`quantiles.py` produces `edfcsv` even though `impact` file might be entirely absent in a given climate model

emileten commented 3 years ago

Hi @brews -- I think I can't assign anyone because I haven't been invited to this repository yet. Would you mind doing it ? Thank you ! Also if you think it's better that James looks at this, feel free to redirect this issue (I wasn't sure who to assign).

I want to extract the gcm-distribution from some impact netcdf. This netcdf is contained in all but one gcm's target dirs. The current behavior of the code is that it skips empty target directories, and doesn't even print a warning - I obtain misleading numbers as a consequence.
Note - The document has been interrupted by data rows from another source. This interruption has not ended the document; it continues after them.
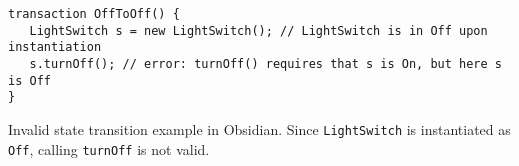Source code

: \begin{listing}
    \centering
    \begin{verbatim}
transaction OffToOff() {
   LightSwitch s = new LightSwitch(); // LightSwitch is in Off upon instantiation
   s.turnOff(); // error: turnOff() requires that s is On, but here s is Off
}
    \end{verbatim}
    \caption{Invalid state transition example in Obsidian. Since \texttt{LightSwitch} is instantiated as \texttt{Off}, calling \texttt{turnOff} is not valid.}
    \label{lst:obsidian-transaction-err}
\end{listing}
The function that verifies the validity of the target directory and skips it if it doesn't contain the file is lib.configs.iterate_valid_targets(). The lines causing the issue start here : https://github.com/jrising/prospectus-tools/blob/4d5244267cfa5e71192a6719086c6cf3bdd58156/gcp/extract/lib/configs.py#L131

Given that the lines above are executed only if the target directory falls in the extraction request of the user, I think it is desirable that the code throws an error if one of the target directory is missing the netcdf file, or at least, that there is a boolean parameter allowing the user to have this protective behavior.

Here is just an idea that I tested :

allow for a 'ignore-empty-dirs' in the config.
In lib.configs.iterate_valid_targets(), declare ignore_empty_dirs=config.get('ignore-empty-dirs', True)

in the same function, expand the

if impact + ".nc4" in os.listdir(multipath(targetdir, impact)):
...

to

if impact + ".nc4" in os.listdir(multipath(targetdir, impact)):
...
else:
error = 'there is no ' + impact + '.nc4 file for ' + batch + ' ' +  rcp +  '  '  + model +  '  '  + iam +  '  '  + ssp
if not ignore_empty_dirs:
 raise error

And it throws an informing error.

Thank you very much ! I hope you have a great end of the week.

jrising commented 3 years ago

@brews I'm ambivalent about a solution to this problem. It does not need to be the job of quantiles.py to check whether all GCMs are accounted for. The case described seems fairly esoteric (the directory exists, but not the file?), and the more general requirement that "all" GCMs be required would have to be given the list of GCMs (different analyses aim for different "complete" sets of GCMs). But as long as the current behavior remains the default, any solution seems fine with me.

emileten commented 3 years ago

@jrising @brews thanks for reacting to this. It's indeed about a particular case, i.e outside of the code system, since the files I am trying to aggregate were not produced by the projection system itself, but by some independent code (Andy's code for costs in agriculture).

brews commented 3 years ago

@emileten I think that @jrising raises a really good point. It's generally tricky to read the user's mind and identify which GCMs are and are not missing -- especially because each sector can have its own tedious rules on which GCMs are used in combination with other IAMs, SSPs, etc. I'd lean towards marking this as something we won't be able to fix. Right now I feel like fixing it right requires too much "magic" (which will likely break in the future).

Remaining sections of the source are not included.